Frontier
- English edition (2017)
- Author: Can Xue
- Original title: 边疆
- Translator: Chen Zeping & Karen Gernant
- Language: Chinese
- Publisher: Wen Yi Chu Ban She (first edition), Open Letter Books (English translation)
- Publication date: 2008 (first edition)
- Publication place: China
- Published in English: 2017
- Media type: Print
- Pages: 336 p.
- ISBN: 9787532132676
- OCLC: 222147981

= Frontier (novel) =

Novel by Can Xue

Frontier is a novel by Chinese avant-garde writer Can Xue. Set primarily in a location known as Pebble Town, it follows the misadventures of a group of loosely related characters that seem to be wandering in and out of each other's dreams. Each character seems to have arrived in Pebble Town for a different reason, and many are connected to an organization known as the Design Institute.

First published in China in 2008, Open Letter Books published an English translation by Karen Gernant and Chen Zeping in 2017.

==Characters==
The characters featured in the novel include:

- Qiming — The lovesick custodian at the Design Institute who obsesses over a Uighur woman he once met.
- Amy – An occasionally violent shepherd.
- Liujin — A character who lives alone and sells cloth at the market. "Liujin" is also the name of Juan and Nancy's daughter.
- Marco — The only major character actually born in Pebble Town. Marco is obsessed with Holland.
- Juan and Nancy — A married couple who travel to Pebble Town from Smoke City.
- Ying — The only black man living in Pebble Town.
- The unnamed Director of the Design Institute.

==Interpretation==
Noting the enigmatic dialogue, contradicting moments, and lack of a clear revelation, J. Andrew Goodman argued that Frontiers expresses estrangement: "In spite of the small community and everyone's closeness, people are estranged from one another.
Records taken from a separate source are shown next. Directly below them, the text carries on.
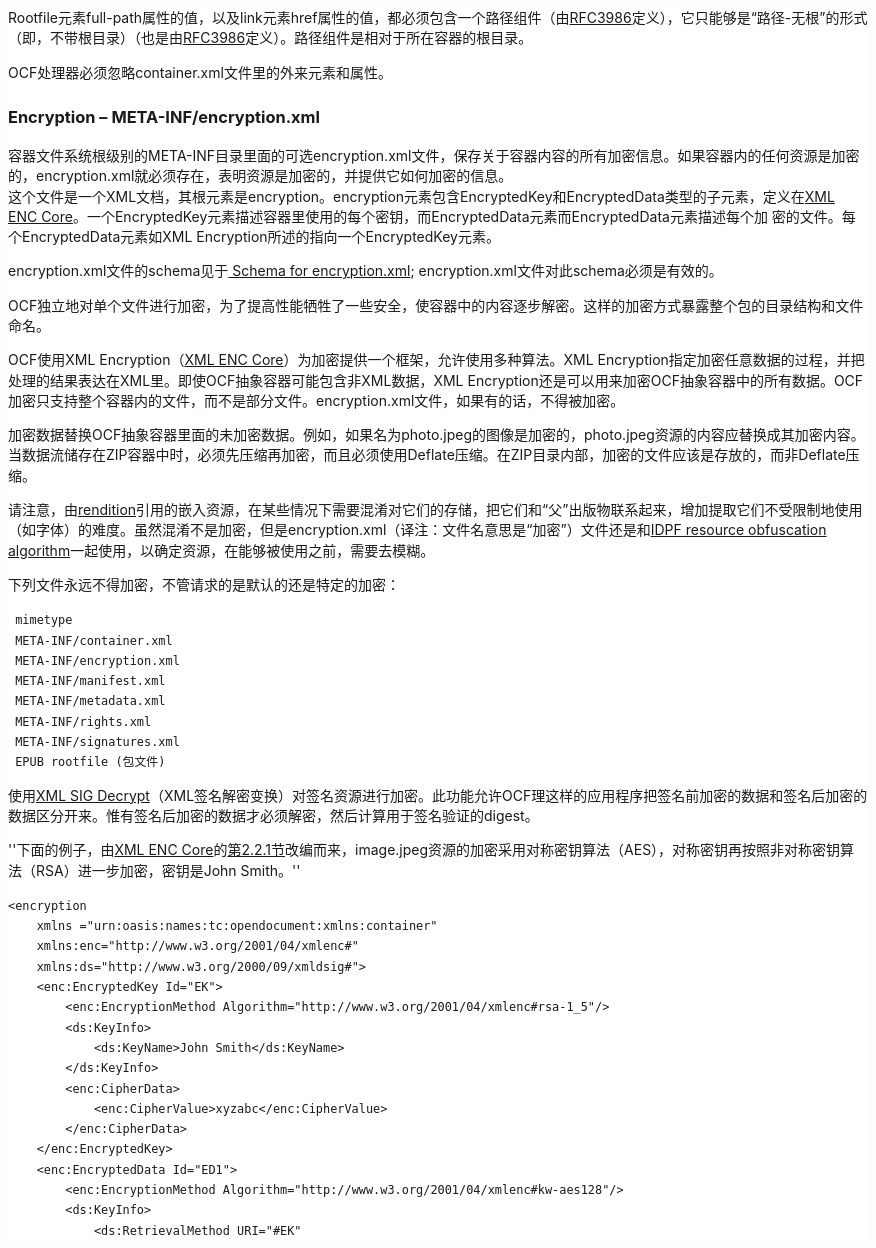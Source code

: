 Rootfile元素full-path属性的值，以及link元素href属性的值，都必须包含一个路径组件（由[RFC3986](HTTP://WWW.IDPF.ORG/EPUB/301/SPEC/EPUB-OCF.HTML#REFRFC3986)定义），它只能够是“路径-无根”的形式（即，不带根目录）（也是由[RFC3986](HTTP://WWW.IDPF.ORG/EPUB/301/SPEC/EPUB-OCF.HTML#REFRFC3986)定义）。路径组件是相对于所在容器的根目录。  

OCF处理器必须忽略container.xml文件里的外来元素和属性。  

### Encryption – META-INF/encryption.xml   
  
容器文件系统根级别的META-INF目录里面的可选encryption.xml文件，保存关于容器内容的所有加密信息。如果容器内的任何资源是加密的，encryption.xml就必须存在，表明资源是加密的，并提供它如何加密的信息。  
这个文件是一个XML文档，其根元素是encryption。encryption元素包含EncryptedKey和EncryptedData类型的子元素，定义在[XML ENC Core](http://www.idpf.org/epub/301/spec/epub-ocf.html#refXMLENCCORE)。一个EncryptedKey元素描述容器里使用的每个密钥，而EncryptedData元素而EncryptedData元素描述每个加
密的文件。每个EncryptedData元素如XML Encryption所述的指向一个EncryptedKey元素。   

encryption.xml文件的schema见于[ Schema for encryption.xml](http://www.idpf.org/epub/301/spec/epub-ocf.html#app-schema-encryption); encryption.xml文件对此schema必须是有效的。  

OCF独立地对单个文件进行加密，为了提高性能牺牲了一些安全，使容器中的内容逐步解密。这样的加密方式暴露整个包的目录结构和文件命名。  

OCF使用XML Encryption（[XML ENC Core](http://www.idpf.org/epub/301/spec/epub-ocf.html#refXMLENCCORE)）为加密提供一个框架，允许使用多种算法。XML Encryption指定加密任意数据的过程，并把处理的结果表达在XML里。即使OCF抽象容器可能包含非XML数据，XML Encryption还是可以用来加密OCF抽象容器中的所有数据。OCF加密只支持整个容器内的文件，而不是部分文件。encryption.xml文件，如果有的话，不得被加密。   

加密数据替换OCF抽象容器里面的未加密数据。例如，如果名为photo.jpeg的图像是加密的，photo.jpeg资源的内容应替换成其加密内容。当数据流储存在ZIP容器中时，必须先压缩再加密，而且必须使用Deflate压缩。在ZIP目录内部，加密的文件应该是存放的，而非Deflate压缩。  

请注意，由[rendition](http://www.idpf.org/epub/301/spec/epub-ocf.html#gloss-rendition)引用的嵌入资源，在某些情况下需要混淆对它们的存储，把它们和“父”出版物联系起来，增加提取它们不受限制地使用（如字体）的难度。虽然混淆不是加密，但是encryption.xml（译注：文件名意思是“加密”）文件还是和[IDPF resource obfuscation algorithm](http://www.idpf.org/epub/301/spec/epub-ocf.html#resource-obfuscation)一起使用，以确定资源，在能够被使用之前，需要去模糊。  

下列文件永远不得加密，不管请求的是默认的还是特定的加密：  
```
 mimetype
 META-INF/container.xml
 META-INF/encryption.xml
 META-INF/manifest.xml
 META-INF/metadata.xml
 META-INF/rights.xml
 META-INF/signatures.xml
 EPUB rootfile (包文件)
```
使用[XML SIG Decrypt](http://www.idpf.org/epub/301/spec/epub-ocf.html#refXMLSIGDecrypt)（XML签名解密变换）对签名资源进行加密。此功能允许OCF理这样的应用程序把签名前加密的数据和签名后加密的数据区分开来。惟有签名后加密的数据才必须解密，然后计算用于签名验证的digest。  

''下面的例子，由[XML ENC Core](http://www.idpf.org/epub/301/spec/epub-ocf.html#refXMLENCCORE)的[第2.2.1节](http://www.w3.org/TR/2002/REC-xmlenc-core-20021210/#sec-eg-Symmetric-Key)改编而来，image.jpeg资源的加密采用对称密钥算法（AES），对称密钥再按照非对称密钥算法（RSA）进一步加密，密钥是John Smith。''

``` 
<encryption
    xmlns ="urn:oasis:names:tc:opendocument:xmlns:container"
    xmlns:enc="http://www.w3.org/2001/04/xmlenc#"
    xmlns:ds="http://www.w3.org/2000/09/xmldsig#">
    <enc:EncryptedKey Id="EK">
        <enc:EncryptionMethod Algorithm="http://www.w3.org/2001/04/xmlenc#rsa-1_5"/>
        <ds:KeyInfo>
            <ds:KeyName>John Smith</ds:KeyName>
        </ds:KeyInfo>
        <enc:CipherData>
            <enc:CipherValue>xyzabc</enc:CipherValue>
        </enc:CipherData>
    </enc:EncryptedKey>
    <enc:EncryptedData Id="ED1">
        <enc:EncryptionMethod Algorithm="http://www.w3.org/2001/04/xmlenc#kw-aes128"/>
        <ds:KeyInfo>
            <ds:RetrievalMethod URI="#EK"
```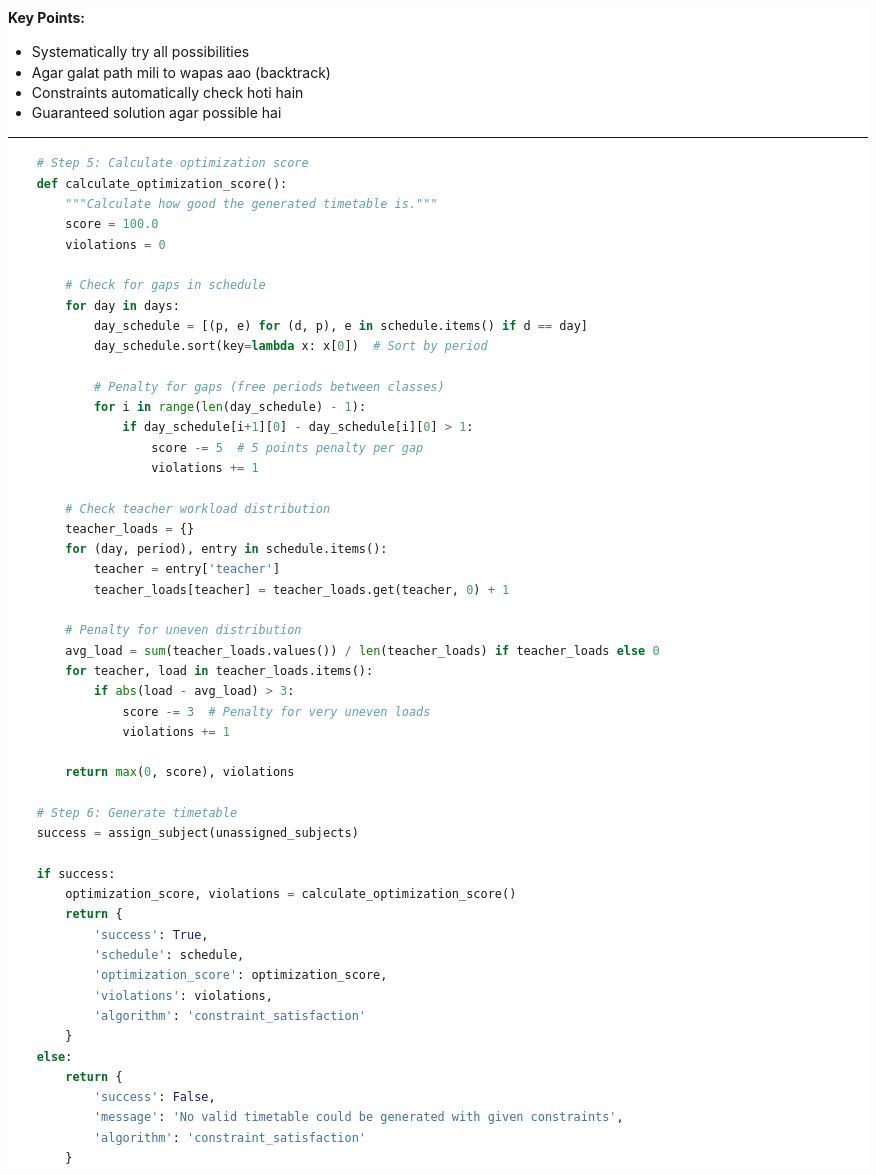**Key Points:**
- Systematically try all possibilities
- Agar galat path mili to wapas aao (backtrack)
- Constraints automatically check hoti hain
- Guaranteed solution agar possible hai

---

```python
    # Step 5: Calculate optimization score
    def calculate_optimization_score():
        """Calculate how good the generated timetable is."""
        score = 100.0
        violations = 0
        
        # Check for gaps in schedule
        for day in days:
            day_schedule = [(p, e) for (d, p), e in schedule.items() if d == day]
            day_schedule.sort(key=lambda x: x[0])  # Sort by period
            
            # Penalty for gaps (free periods between classes)
            for i in range(len(day_schedule) - 1):
                if day_schedule[i+1][0] - day_schedule[i][0] > 1:
                    score -= 5  # 5 points penalty per gap
                    violations += 1
        
        # Check teacher workload distribution
        teacher_loads = {}
        for (day, period), entry in schedule.items():
            teacher = entry['teacher']
            teacher_loads[teacher] = teacher_loads.get(teacher, 0) + 1
        
        # Penalty for uneven distribution
        avg_load = sum(teacher_loads.values()) / len(teacher_loads) if teacher_loads else 0
        for teacher, load in teacher_loads.items():
            if abs(load - avg_load) > 3:
                score -= 3  # Penalty for very uneven loads
                violations += 1
        
        return max(0, score), violations
    
    # Step 6: Generate timetable
    success = assign_subject(unassigned_subjects)
    
    if success:
        optimization_score, violations = calculate_optimization_score()
        return {
            'success': True,
            'schedule': schedule,
            'optimization_score': optimization_score,
            'violations': violations,
            'algorithm': 'constraint_satisfaction'
        }
    else:
        return {
            'success': False,
            'message': 'No valid timetable could be generated with given constraints',
            'algorithm': 'constraint_satisfaction'
        }
```

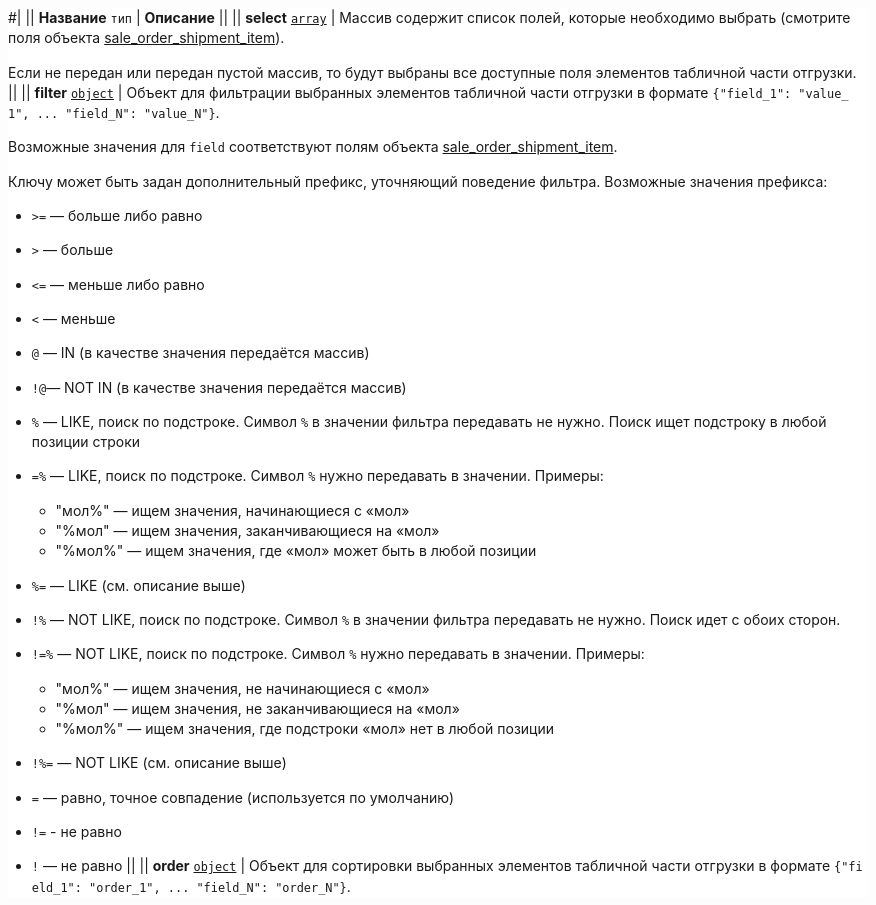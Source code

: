

#|
|| **Название**
`тип` | **Описание** ||
|| **select**
[`array`](../../data-types.md) | Массив содержит список полей, которые необходимо выбрать (смотрите поля объекта [sale_order_shipment_item](../data-types.md#sale_order_shipment_item)).

Если не передан или передан пустой массив, то будут выбраны все доступные поля элементов табличной части отгрузки. ||
|| **filter**
[`object`](../../data-types.md) | Объект для фильтрации выбранных элементов табличной части отгрузки в формате `{"field_1": "value_1", ... "field_N": "value_N"}`.

Возможные значения для `field` соответствуют полям объекта [sale_order_shipment_item](../data-types.md#sale_order_shipment_item).

Ключу может быть задан дополнительный префикс, уточняющий поведение фильтра. Возможные значения префикса:
- `>=` — больше либо равно
- `>` — больше
- `<=` — меньше либо равно
- `<` — меньше
- `@` — IN (в качестве значения передаётся массив)
- `!@`— NOT IN (в качестве значения передаётся массив)
- `%` — LIKE, поиск по подстроке. Символ `%` в значении фильтра передавать не нужно. Поиск ищет подстроку в любой позиции строки
- `=%` — LIKE, поиск по подстроке. Символ `%` нужно передавать в значении. Примеры:
    - "мол%" — ищем значения, начинающиеся с «мол»
    - "%мол" — ищем значения, заканчивающиеся на «мол»
    - "%мол%" — ищем значения, где «мол» может быть в любой позиции

- `%=` — LIKE (см. описание выше)

- `!%` — NOT LIKE, поиск по подстроке. Символ `%` в значении фильтра передавать не нужно. Поиск идет с обоих сторон.

- `!=%` — NOT LIKE, поиск по подстроке. Символ `%` нужно передавать в значении. Примеры:
    - "мол%" — ищем значения, не начинающиеся с «мол»
    - "%мол" — ищем значения, не заканчивающиеся на «мол»
    - "%мол%" — ищем значения, где подстроки «мол» нет в любой позиции

- `!%=` — NOT LIKE (см. описание выше)

- `=` — равно, точное совпадение (используется по умолчанию)
- `!=` - не равно
- `!` — не равно
 ||
|| **order**
[`object`](../../data-types.md) | Объект для сортировки выбранных элементов табличной части отгрузки в формате `{"field_1": "order_1", ... "field_N": "order_N"}`.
In spite of people's settling in Pebble Town, they are still transient, aimless."

==Reception==
Amanda DeMarco wrote, "At the sentence level, [Frontier] is a wonderful, carefully hewn thing, lucid and pure". Yun Ni criticized the replacement of Chinese names with homophonous English substitutes, saying that "complexities of the characters’ personalities [are] embodied in their Chinese names". She still called the translation "highly accomplished" and praised the novel as well. J. Andrew Goodman of The Collagist lauded the "simplicity of Can Xue's (or the translation of her text at least) language. [...] she uses sparse words to describe the surroundings of Pebble Town, which works to its own great effect". Goodman also wrote, "Can Xue is masterful in her expression of feelings, how they physically manifest and how her characters wander and invite others into them."

A Publishers Weekly reviewer wrote, "Without the labor of critical reading, the surface-level narrative may be difficult to follow. Even if the actual events can be hard to parse, Can Xue’s powerful imagery will flood the senses and immerse readers in this magical world." Amal El-Mohtar described the book as one of precise subtlety and praised the translation, but wrote, "Patterns recur, but to track them or expect them to lead to something is a mistake." She seconded the view of Porochista Khakpour in the introduction that "the book seems pleasurably to lengthen as we read it"; El-Mohtar concluded that "like Dubuffet's [Shot in the Wing], the more you look, the more you see, and the harder it is to speak of what you see to someone who isn't also looking."